TPM / RPM Rate Limit Calculator

Enter your actual or expected requests-per-minute and average token counts, then set your OpenAI or Anthropic tier limits. The calculator shows which limit — TPM or RPM — binds first, how close you are to the cap, and the maximum throughput you can safely sustain.

Rate limits vary by model and usage tier. Check your limits at platform.openai.com/account/limits or console.anthropic.com/settings/limits.

How to use the TPM / RPM Rate Limit Calculator

Fill in your current or planned traffic numbers in the top row, then set your account's rate limits in the second row. If you do not know your limits, the defaults are typical for OpenAI Tier 2 on GPT-4o-mini. Click any input to recalculate instantly.

The calculator computes tokens per minute as RPM × (avg input tokens + avg output tokens), then compares that against your TPM and RPM caps. It tells you:

  • Your actual tokens-per-minute and what percentage of the TPM cap they consume.
  • Your RPM as a percentage of the RPM cap.
  • Which limit binds first — the one with the lower headroom is your effective ceiling.
  • The maximum safe RPM under the TPM cap: floor(TPM cap / (tin + tout)).
  • Headroom — how many more requests per minute you can add before hitting the first limit.

TPM, RPM, and how rate limits interact

OpenAI and Anthropic enforce two independent rate limits: Tokens Per Minute (TPM) and Requests Per Minute (RPM). Both are sliding-window limits, and you can hit either one independently. Your effective throughput ceiling is whichever limit you reach first. A single request that passes the RPM check can still be rejected if it pushes you over the TPM limit; conversely, low-token requests can exhaust your RPM allowance before touching the TPM cap.

The key insight is that TPM and RPM are not interchangeable. If your prompts are large (e.g., a 10k-token RAG context), you will hit the TPM wall long before the RPM wall. If your prompts are tiny (e.g., 50-token classification tasks), you will hit RPM first. Understanding which limit binds determines where to optimize: for TPM-bound workloads, compress prompts or use a model with a higher TPM limit; for RPM-bound workloads, use the Batch API or consolidate requests.

Tiers matter significantly. OpenAI Tier 1 (new accounts) starts at 500 RPM and 200k TPM on GPT-4o-mini. Tier 5 can be 30,000 RPM and 150M TPM. Anthropic's tiers scale similarly. Always verify your current limits in the provider console rather than relying on documentation defaults, as limits can be raised by request or automatically as usage history builds.

Common use cases

  • Pre-launch capacity check — verify your expected traffic fits within your tier before going live.
  • Rate limit upgrade justification — quantify how close to the cap you are to support a limit increase request.
  • Batch API decision — determine if your workload is RPM-bound and therefore a good fit for the async Batch API.
  • Prompt optimization ROI — see exactly how much throughput you gain per 100 tokens you trim from your prompt.
  • Multi-tenant SaaS planning — estimate how many concurrent end-users your current tier can support.

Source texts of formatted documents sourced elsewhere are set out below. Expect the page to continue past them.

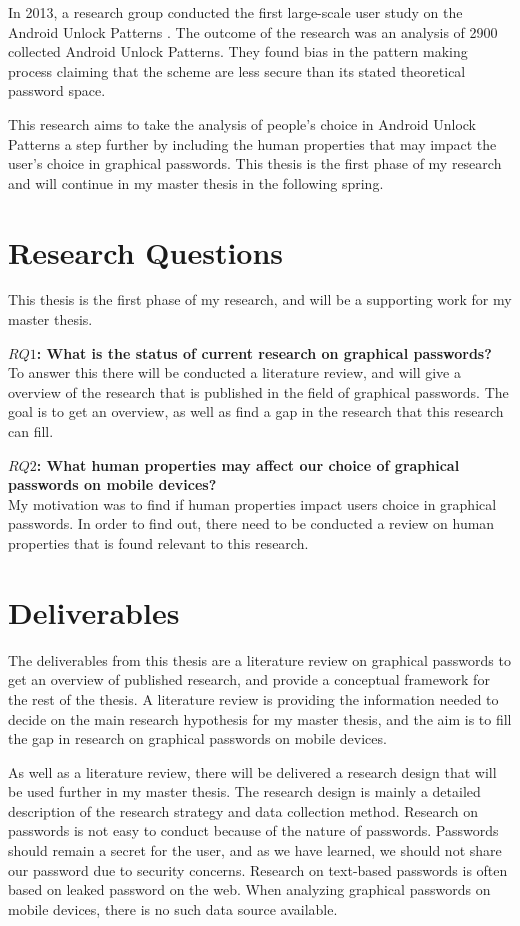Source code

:   In 2013, a research group conducted the first large-scale user study on the Android Unlock Patterns \cite{Uellenbeck}. The outcome of the research was an analysis of 2900 collected Android Unlock Patterns. They found bias in the pattern making process claiming that the scheme are less secure than its stated theoretical password space.

  This research aims to take the analysis of people's choice in Android Unlock Patterns a step further by including the human properties that may impact the user's choice in graphical passwords. This thesis is the first phase of my research and will continue in my master thesis in the following spring.

  \section{Research Questions}
    
    This thesis is the first phase of my research, and will be a supporting work for my master thesis. 

    {\bf $RQ1$: What is the status of current research on graphical passwords?} \\
    To answer this there will be conducted a literature review, and will give a overview of the research that is published in the field of graphical passwords. The goal is to get an overview, as well as find a gap in the research that this research can fill. 

    {\bf $RQ2$: What human properties may affect our choice of graphical passwords on mobile devices?}\\
    My motivation was to find if human properties impact users choice in graphical passwords. In order to find out, there need to be conducted a review on human properties that is found relevant to this research. 

  \section{Deliverables}

    The deliverables from this thesis are a literature review on graphical passwords to get an overview of published research, and provide a conceptual framework for the rest of the thesis. A literature review is providing the information needed to decide on the main research hypothesis for my master thesis, and the aim is to fill the gap in research on graphical passwords on mobile devices.

  As well as a literature review, there will be delivered a research design that will be used further in my master thesis. The research design is mainly a detailed description of the research strategy and data collection method. Research on passwords is not easy to conduct because of the nature of passwords. Passwords should remain a secret for the user, and as we have learned, we should not share our password due to security concerns. Research on text-based passwords is often based on leaked password on the web. When analyzing graphical passwords on mobile devices, there is no such data source available.
  
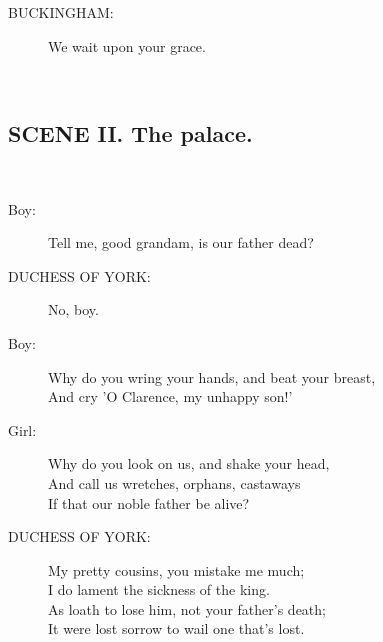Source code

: \documentclass{article}
\begin{document}
\begin{description}
\item[BUCKINGHAM:] 
\hspace{1pt}We wait upon your grace.\\
\end{description}
\centering{\it [Exeunt]}\\
\subsection*{SCENE II.  The palace.}
\\
\begin{description}
\item[Boy:] 
\hspace{1pt}Tell me, good grandam, is our father dead?\\
\end{description}
\begin{description}
\item[DUCHESS OF YORK:] 
\hspace{1pt}No, boy.\\
\end{description}
\begin{description}
\item[Boy:] 
\hspace{1pt}Why do you wring your hands, and beat your breast,\\
\hspace{1pt}And cry 'O Clarence, my unhappy son!'\\
\end{description}
\begin{description}
\item[Girl:] 
\hspace{1pt}Why do you look on us, and shake your head,\\
\hspace{1pt}And call us wretches, orphans, castaways\\
\hspace{1pt}If that our noble father be alive?\\
\end{description}
\begin{description}
\item[DUCHESS OF YORK:] 
\hspace{1pt}My pretty cousins, you mistake me much;\\
\hspace{1pt}I do lament the sickness of the king.\\
\hspace{1pt}As loath to lose him, not your father's death;\\
\hspace{1pt}It were lost sorrow to wail one that's lost.\\
\end{description}
\end{document}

Frequently asked questions

What does "which limit binds first" mean?

It means which limit — TPM or RPM — you will hit first given your current traffic. The binding limit is the effective ceiling on your throughput. You cannot exceed either limit, so the tighter one determines your max safe load.

How do input and output tokens count differently?

Most providers count both input and output tokens toward your TPM limit. Some providers charge them at different rates, but both consume TPM capacity. This calculator adds them together to compute total tokens per request.

Why does my RPM seem low even though I have headroom on TPM?

RPM is a flat request count; it does not adjust for token size. Short requests consume RPM just as fast as long ones. If your use case has many small requests, you are likely RPM-bound and should look at request consolidation or the Batch API.

How do I request a rate limit increase?

For OpenAI, go to platform.openai.com → Settings → Limits and submit a limit increase request. For Anthropic, contact support through console.anthropic.com. Most providers grant increases automatically once sufficient usage history is established.

Do rate limits reset every minute exactly?

Both OpenAI and Anthropic use a sliding window, not a hard per-minute reset. If you send 500 requests in 10 seconds, you will be throttled even if your RPM cap is 500, because the trailing 60-second window is full. Space requests evenly with a token-bucket or leaky-bucket algorithm.